Jüngere sind etwas pessimistischer
Von besonderem Interesse sind die Unterschiede nach Alter, da die Folgen der Entscheidung Grossbritanniens langfristiger Natur sein werden. Doch auch hier lassen sich keine grossen Unterschiede feststellen. Jüngere sind zwar insgesamt etwas pessimistischer. Nichtsdestotrotz sehen auch in der jüngsten Gruppe (18 bis 39 Jahre) 55 Prozent der Befragten grosse Vorteile oder eher Vorteile für die Wirtschaft, und 50 Prozent hinsichtlich der Verhandlungen mit der EU. Bei den 40- bis 64-Jährigen sind es 57 Prozent, die in beiden Belangen insgesamt eine positive Einschätzung haben. Bei den Befragten, die 65 Jahre und älter sind, sind es dabei mit 52 Prozent etwas weniger, hier gab es aber auch die meisten Enthaltungen.

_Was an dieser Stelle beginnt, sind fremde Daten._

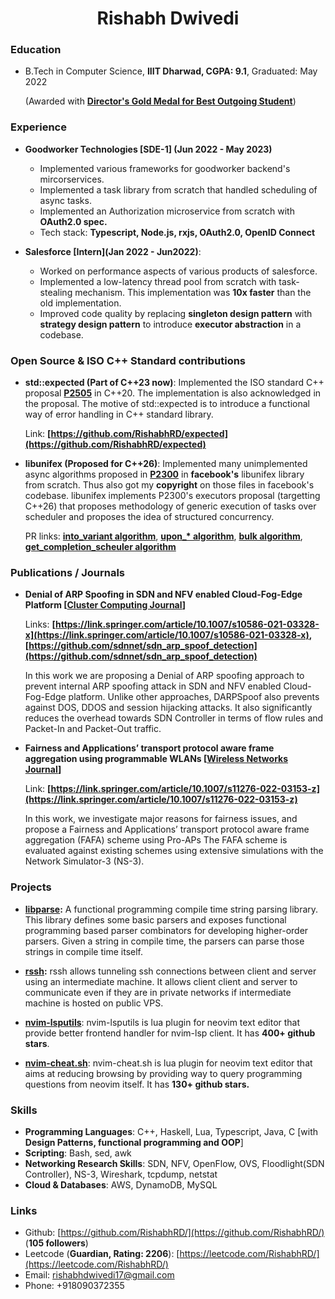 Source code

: # <h1 align="center">Rishabh Dwivedi</h1>

### Education

- B.Tech in Computer Science, **IIIT Dharwad, CGPA: 9.1**, Graduated: May 2022

  (Awarded with **<ins>Director's Gold Medal for Best Outgoing Student</ins>**)

### Experience

- **Goodworker Technologies \[SDE-1\] (Jun 2022 - May 2023)**
  - Implemented various frameworks for goodworker backend's mircorservices.
  - Implemented a task library from scratch that handled scheduling of async tasks.
  - Implemented an Authorization microservice from scratch with **OAuth2.0 spec.**
  - Tech stack: **Typescript, Node.js, rxjs, OAuth2.0, OpenID Connect**

- **Salesforce \[Intern\](Jan 2022 - Jun2022)**:
  - Worked on performance aspects of various products of salesforce.
  - Implemented a low-latency thread pool from scratch with task-stealing mechanism. This implementation
was **10x faster** than the old implementation.
  - Improved code quality by replacing **singleton design pattern** with **strategy design pattern** to introduce **executor
abstraction** in a codebase.
### Open Source & ISO C++ Standard contributions

- **std::expected (Part of C++23 now)**: Implemented the ISO standard
  C++ proposal **[P2505](http://wg21.link/p2505)** in C++20. The implementation
  is also acknowledged in the proposal. The motive of std::expected is to
  introduce a functional way of error handling in C++ standard library.

  Link: **[https://github.com/RishabhRD/expected](https://github.com/RishabhRD/expected)**

- **libunifex (Proposed for C++26)**: Implemented many unimplemented async
  algorithms proposed in **[P2300](https://wg21.link/p2300)** in **facebook's**
  libunifex library from scratch. Thus also got my **copyright** on those files in
  facebook's codebase. libunifex implements P2300's executors proposal
  (targetting C++26) that proposes methodology of generic execution of tasks
  over scheduler and proposes the idea of structured concurrency.

  PR links: **[into_variant
  algorithm](https://github.com/facebookexperimental/libunifex/pull/350)**,
  **[upon\_\*
  algorithm](https://github.com/facebookexperimental/libunifex/pull/333)**,
  **[bulk
  algorithm](https://github.com/facebookexperimental/libunifex/pull/354)**,
  **[get_completion_scheuler
  algorithm](https://github.com/facebookexperimental/libunifex/pull/415)**

### Publications / Journals

- **Denial of ARP Spoofing in SDN and NFV enabled Cloud-Fog-Edge Platform \[<ins>Cluster Computing Journal</ins>\]**

  Links: **[https://link.springer.com/article/10.1007/s10586-021-03328-x](https://link.springer.com/article/10.1007/s10586-021-03328-x), [https://github.com/sdnnet/sdn_arp_spoof_detection](https://github.com/sdnnet/sdn_arp_spoof_detection)**

  In this work we are proposing a Denial of ARP spoofing approach to prevent
  internal ARP spoofing attack in SDN and NFV enabled Cloud-Fog-Edge platform.
  Unlike other approaches, DARPSpoof also prevents against DOS, DDOS and
  session hijacking attacks. It also significantly reduces the overhead towards
  SDN Controller in terms of flow rules and Packet-In and Packet-Out traffic.

- **Fairness and Applications’ transport protocol aware frame aggregation using programmable WLANs \[<ins>Wireless Networks Journal</ins>\]**

  Link: **[https://link.springer.com/article/10.1007/s11276-022-03153-z](https://link.springer.com/article/10.1007/s11276-022-03153-z)**

  In this work, we investigate major reasons for fairness issues, and propose a
  Fairness and Applications’ transport protocol aware frame aggregation (FAFA)
  scheme using Pro-APs The FAFA scheme is evaluated against existing schemes
  using extensive simulations with the Network Simulator-3 (NS-3).

### Projects

- **[libparse](https://github.com/RishabhRD/libparse):** A functional programming compile time string parsing library.
  This library defines some basic parsers and exposes functional programming
  based parser combinators for developing higher-order parsers. Given a string
  in compile time, the parsers can parse those strings in compile time itself.

- **[rssh](https://github.com/RishabhRD/rssh-server):** rssh allows tunneling
  ssh connections between client and server using an intermediate machine. It
  allows client client and server to communicate even if they are in private
  networks if intermediate machine is hosted on public VPS.

- **[nvim-lsputils](https://github.com/RishabhRD/nvim-lsputils)**: nvim-lsputils
  is lua plugin for neovim text editor that provide better frontend handler for
  nvim-lsp client. It has **400+ github stars**.

- **[nvim-cheat.sh](https://github.com/RishabhRD/nvim-cheat.sh)**: nvim-cheat.sh
  is lua plugin for neovim text editor that aims at reducing browsing by providing
  way to query programming questions from neovim itself. It has **130+ github stars.**

### Skills

- **Programming Languages**: C++, Haskell, Lua, Typescript, Java, C [with **Design Patterns, functional programming and OOP**]
- **Scripting**: Bash, sed, awk
- **Networking Research Skills**: SDN, NFV, OpenFlow, OVS, Floodlight(SDN Controller), NS-3, Wireshark, tcpdump, netstat
- **Cloud & Databases**: AWS, DynamoDB, MySQL

### Links

- Github: [https://github.com/RishabhRD/](https://github.com/RishabhRD/) (**105 followers**)
- Leetcode (**Guardian, Rating: 2206**): [https://leetcode.com/RishabhRD/](https://leetcode.com/RishabhRD/)
- Email: rishabhdwivedi17@gmail.com
- Phone: +918090372355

Voraussetzung "Brexit" aus dem CS-Sorgenbarometer 2016 

Das Credit Suisse Sorgenbarometer erhebt seit 1976 Daten zu den grössten Sorgen der Schweizer Stimmbevölkerung, zu ihrem Vertrauen in Akteure aus Politik und Wirtschaft sowie zu Identitätsfragen. Die Fragen zum Brexit wurden den Teilnehmenden im Rahmen der Erhebung für die 41. Ausgabe des Sorgenbarometers gestellt. Insgesamt wurden 1'010 Schweizer Stimmberechtigte im Juli 2016 in Einzelinterviews befragt. Das Credit Suisse Sorgenbarometer 2016 erscheint am 30. November 2016.